**TASK:** Go through the data below and return each line where the string "service" occurs.

**** TASK DATA ****

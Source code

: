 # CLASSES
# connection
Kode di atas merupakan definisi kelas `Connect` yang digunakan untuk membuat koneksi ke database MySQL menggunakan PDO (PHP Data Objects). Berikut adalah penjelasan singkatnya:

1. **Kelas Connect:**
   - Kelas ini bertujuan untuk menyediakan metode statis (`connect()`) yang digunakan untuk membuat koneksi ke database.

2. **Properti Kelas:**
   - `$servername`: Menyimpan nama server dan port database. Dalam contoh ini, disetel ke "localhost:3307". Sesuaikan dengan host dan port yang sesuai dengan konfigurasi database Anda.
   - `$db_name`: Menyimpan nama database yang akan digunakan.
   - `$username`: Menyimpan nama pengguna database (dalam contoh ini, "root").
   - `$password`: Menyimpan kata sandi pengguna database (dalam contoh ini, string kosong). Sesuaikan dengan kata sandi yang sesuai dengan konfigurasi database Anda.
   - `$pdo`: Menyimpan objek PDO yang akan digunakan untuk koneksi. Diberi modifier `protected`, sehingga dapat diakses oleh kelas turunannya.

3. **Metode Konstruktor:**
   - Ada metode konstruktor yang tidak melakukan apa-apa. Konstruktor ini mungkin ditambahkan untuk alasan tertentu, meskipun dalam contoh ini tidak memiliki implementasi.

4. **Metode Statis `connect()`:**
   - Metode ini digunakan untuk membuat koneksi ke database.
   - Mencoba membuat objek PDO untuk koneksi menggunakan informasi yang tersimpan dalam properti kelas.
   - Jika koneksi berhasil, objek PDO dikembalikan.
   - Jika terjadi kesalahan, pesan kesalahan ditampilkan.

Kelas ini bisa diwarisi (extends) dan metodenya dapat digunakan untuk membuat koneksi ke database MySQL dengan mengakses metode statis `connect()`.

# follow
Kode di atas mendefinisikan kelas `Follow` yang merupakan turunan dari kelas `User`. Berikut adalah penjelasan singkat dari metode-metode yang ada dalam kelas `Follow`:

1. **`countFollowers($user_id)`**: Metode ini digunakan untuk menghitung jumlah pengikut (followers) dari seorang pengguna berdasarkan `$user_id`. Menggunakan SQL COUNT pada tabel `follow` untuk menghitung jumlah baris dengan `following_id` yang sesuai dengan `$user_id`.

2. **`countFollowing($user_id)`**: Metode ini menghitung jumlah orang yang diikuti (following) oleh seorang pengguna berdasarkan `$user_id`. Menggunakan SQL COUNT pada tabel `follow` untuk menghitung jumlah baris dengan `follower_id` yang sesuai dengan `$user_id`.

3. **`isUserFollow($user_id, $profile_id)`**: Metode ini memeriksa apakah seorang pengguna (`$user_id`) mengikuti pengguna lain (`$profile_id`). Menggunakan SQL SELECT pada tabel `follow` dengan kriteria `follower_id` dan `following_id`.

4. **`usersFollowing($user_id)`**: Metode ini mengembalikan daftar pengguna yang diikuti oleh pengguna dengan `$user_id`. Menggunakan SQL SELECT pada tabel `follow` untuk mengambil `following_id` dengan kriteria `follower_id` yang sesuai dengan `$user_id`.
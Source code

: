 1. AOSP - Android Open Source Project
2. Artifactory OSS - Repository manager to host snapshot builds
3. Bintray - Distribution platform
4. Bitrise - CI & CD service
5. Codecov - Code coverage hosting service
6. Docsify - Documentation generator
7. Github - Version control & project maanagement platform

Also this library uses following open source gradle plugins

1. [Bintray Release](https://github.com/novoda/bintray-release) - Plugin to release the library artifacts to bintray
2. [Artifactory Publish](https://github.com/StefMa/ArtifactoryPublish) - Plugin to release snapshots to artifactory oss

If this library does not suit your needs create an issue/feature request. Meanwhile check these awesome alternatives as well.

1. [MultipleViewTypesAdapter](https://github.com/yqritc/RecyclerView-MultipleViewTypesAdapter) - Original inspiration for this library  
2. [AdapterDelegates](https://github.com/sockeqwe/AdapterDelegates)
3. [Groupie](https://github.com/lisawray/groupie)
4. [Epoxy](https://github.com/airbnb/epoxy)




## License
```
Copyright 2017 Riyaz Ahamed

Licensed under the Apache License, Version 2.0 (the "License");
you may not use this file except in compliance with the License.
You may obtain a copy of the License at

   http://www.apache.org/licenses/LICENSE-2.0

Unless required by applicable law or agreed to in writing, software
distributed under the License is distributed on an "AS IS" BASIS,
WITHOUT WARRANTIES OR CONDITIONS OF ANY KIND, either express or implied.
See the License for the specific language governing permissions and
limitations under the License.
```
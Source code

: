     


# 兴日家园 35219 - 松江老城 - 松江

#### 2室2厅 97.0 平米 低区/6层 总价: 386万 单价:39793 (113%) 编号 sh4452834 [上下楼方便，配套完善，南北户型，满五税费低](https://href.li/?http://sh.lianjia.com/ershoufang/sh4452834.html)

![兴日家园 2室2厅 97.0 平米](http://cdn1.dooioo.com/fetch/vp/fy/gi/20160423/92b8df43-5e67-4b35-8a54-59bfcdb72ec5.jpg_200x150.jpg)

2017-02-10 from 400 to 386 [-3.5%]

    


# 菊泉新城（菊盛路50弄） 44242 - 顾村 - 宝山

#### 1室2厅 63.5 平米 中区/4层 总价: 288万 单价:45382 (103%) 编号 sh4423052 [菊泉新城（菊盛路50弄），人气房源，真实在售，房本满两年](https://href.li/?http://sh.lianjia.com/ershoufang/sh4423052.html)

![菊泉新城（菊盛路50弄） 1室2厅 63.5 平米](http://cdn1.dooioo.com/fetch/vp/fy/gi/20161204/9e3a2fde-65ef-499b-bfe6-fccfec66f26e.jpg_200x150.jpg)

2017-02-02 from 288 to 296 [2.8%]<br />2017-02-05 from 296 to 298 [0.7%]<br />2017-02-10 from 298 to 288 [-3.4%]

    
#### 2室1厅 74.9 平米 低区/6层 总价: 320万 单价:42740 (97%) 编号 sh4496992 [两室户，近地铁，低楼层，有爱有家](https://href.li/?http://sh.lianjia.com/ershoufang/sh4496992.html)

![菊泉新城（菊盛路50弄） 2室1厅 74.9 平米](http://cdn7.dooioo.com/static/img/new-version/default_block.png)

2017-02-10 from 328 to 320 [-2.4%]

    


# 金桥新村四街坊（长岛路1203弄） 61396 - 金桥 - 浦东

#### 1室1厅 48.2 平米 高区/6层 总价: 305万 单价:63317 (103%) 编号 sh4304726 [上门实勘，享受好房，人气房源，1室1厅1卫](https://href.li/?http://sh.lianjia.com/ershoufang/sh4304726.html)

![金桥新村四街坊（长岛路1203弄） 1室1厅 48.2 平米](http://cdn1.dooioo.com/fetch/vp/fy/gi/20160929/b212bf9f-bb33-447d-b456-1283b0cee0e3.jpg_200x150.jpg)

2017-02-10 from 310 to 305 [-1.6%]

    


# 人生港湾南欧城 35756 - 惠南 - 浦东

****

**EXERCISE ANSWER:**
4. Bitrise - CI & CD service
5. Codecov - Code coverage hosting service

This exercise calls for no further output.